Como era esperado, a Câmara Municipal concluiu nesta quarta-feira (17), a Comissão Especial de Inquérito (CEI) que investigou as contas da Santa Casa de Rondonópolis. A comissão foi finalizada com a leitura do relatório final, que foi aprovado pelos membros da mesma.
Após 180 dias de apuração pelos vereadores membros da CEI, o relatório trouxe muitas informações importantes com relação à gestão do filantrópico, apontando inúmeros problemas que foram considerados sistêmicos e contínuos e que precisam ser sanados.
O que se compreende é que a comissão conseguiu cumprir o papel para o qual foi criada, esclarecendo pontos fundamentais e identificando problemas que não podem ser ignorados.

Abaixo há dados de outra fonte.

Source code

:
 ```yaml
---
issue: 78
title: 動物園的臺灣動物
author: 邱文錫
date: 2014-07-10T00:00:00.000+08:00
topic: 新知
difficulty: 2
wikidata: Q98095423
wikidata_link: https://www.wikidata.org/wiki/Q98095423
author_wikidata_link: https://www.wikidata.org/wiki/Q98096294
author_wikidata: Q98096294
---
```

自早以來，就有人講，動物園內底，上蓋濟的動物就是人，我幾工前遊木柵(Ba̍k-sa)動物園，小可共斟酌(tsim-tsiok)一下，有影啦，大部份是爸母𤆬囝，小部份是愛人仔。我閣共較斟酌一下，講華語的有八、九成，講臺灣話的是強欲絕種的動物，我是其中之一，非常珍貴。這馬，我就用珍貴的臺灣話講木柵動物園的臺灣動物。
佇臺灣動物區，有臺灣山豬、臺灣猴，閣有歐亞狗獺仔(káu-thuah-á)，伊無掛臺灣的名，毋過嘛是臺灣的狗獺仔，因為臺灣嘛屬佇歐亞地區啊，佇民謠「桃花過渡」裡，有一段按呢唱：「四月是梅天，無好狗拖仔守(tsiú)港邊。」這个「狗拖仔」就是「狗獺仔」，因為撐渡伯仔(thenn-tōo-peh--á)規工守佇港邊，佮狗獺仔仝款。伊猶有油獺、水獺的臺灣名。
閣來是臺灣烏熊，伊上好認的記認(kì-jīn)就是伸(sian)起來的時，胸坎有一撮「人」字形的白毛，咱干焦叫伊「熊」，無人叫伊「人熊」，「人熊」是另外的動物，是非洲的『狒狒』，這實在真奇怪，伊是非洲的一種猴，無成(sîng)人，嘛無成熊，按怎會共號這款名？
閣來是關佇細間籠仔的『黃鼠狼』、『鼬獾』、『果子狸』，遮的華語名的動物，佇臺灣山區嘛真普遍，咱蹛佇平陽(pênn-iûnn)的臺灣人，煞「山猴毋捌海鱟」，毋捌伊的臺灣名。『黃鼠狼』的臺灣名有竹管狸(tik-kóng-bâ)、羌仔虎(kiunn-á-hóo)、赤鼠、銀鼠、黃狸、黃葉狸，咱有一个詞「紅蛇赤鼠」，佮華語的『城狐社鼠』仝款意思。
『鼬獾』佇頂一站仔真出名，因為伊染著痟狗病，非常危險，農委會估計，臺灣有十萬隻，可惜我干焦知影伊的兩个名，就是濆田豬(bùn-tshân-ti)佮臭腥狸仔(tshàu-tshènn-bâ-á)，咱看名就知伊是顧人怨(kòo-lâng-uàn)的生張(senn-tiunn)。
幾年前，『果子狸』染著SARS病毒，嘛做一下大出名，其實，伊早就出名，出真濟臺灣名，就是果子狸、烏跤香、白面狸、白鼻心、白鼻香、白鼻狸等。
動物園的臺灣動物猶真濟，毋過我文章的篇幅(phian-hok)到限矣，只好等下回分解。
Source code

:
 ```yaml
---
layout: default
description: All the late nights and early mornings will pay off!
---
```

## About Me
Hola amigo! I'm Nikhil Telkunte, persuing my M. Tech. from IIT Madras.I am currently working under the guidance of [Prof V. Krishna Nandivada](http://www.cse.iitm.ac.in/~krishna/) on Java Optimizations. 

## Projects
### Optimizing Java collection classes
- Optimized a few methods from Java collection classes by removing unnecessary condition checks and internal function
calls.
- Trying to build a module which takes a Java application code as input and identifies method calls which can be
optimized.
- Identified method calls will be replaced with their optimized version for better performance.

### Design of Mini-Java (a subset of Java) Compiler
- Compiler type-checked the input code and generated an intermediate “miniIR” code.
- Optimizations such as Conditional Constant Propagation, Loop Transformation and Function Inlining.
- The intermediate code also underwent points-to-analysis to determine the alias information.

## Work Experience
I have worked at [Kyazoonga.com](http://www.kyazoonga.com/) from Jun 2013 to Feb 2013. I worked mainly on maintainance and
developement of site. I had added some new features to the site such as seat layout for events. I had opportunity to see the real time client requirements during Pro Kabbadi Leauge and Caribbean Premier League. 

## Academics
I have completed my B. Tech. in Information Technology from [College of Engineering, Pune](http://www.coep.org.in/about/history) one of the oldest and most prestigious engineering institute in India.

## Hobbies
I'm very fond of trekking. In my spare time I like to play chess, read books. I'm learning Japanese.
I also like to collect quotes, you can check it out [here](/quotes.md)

Em resumo, o relatório da CEI pontuou inúmeras situações que são preocupantes e que devem ser consideradas pela gestão do hospital, que receberá várias recomendações de mudanças que deve promover administrativamente.
Essas recomendações estão no relatório final que será também entregue para órgãos competentes, como as secretarias Municipal e Estadual de Saúde, Ministério da Saúde, Ministério Público e Tribunal de Contas. Caberá agora a esses órgão tomarem decisões e iniciativas que julgarem pertinentes, caso entendam a necessidade de aprofundar apurações.
Entre os principais apontamentos do relatório final da CEI estão a identificação de problemas sistêmicos na gestão financeira, contábil e de contratos, bem como dívidas expressivas, que trazem risco financeiro alto e contínuo. Também foram relatadas fragilidades estruturais no processo eleitoral para o conselho financeiro e administrativo da Santa Casa.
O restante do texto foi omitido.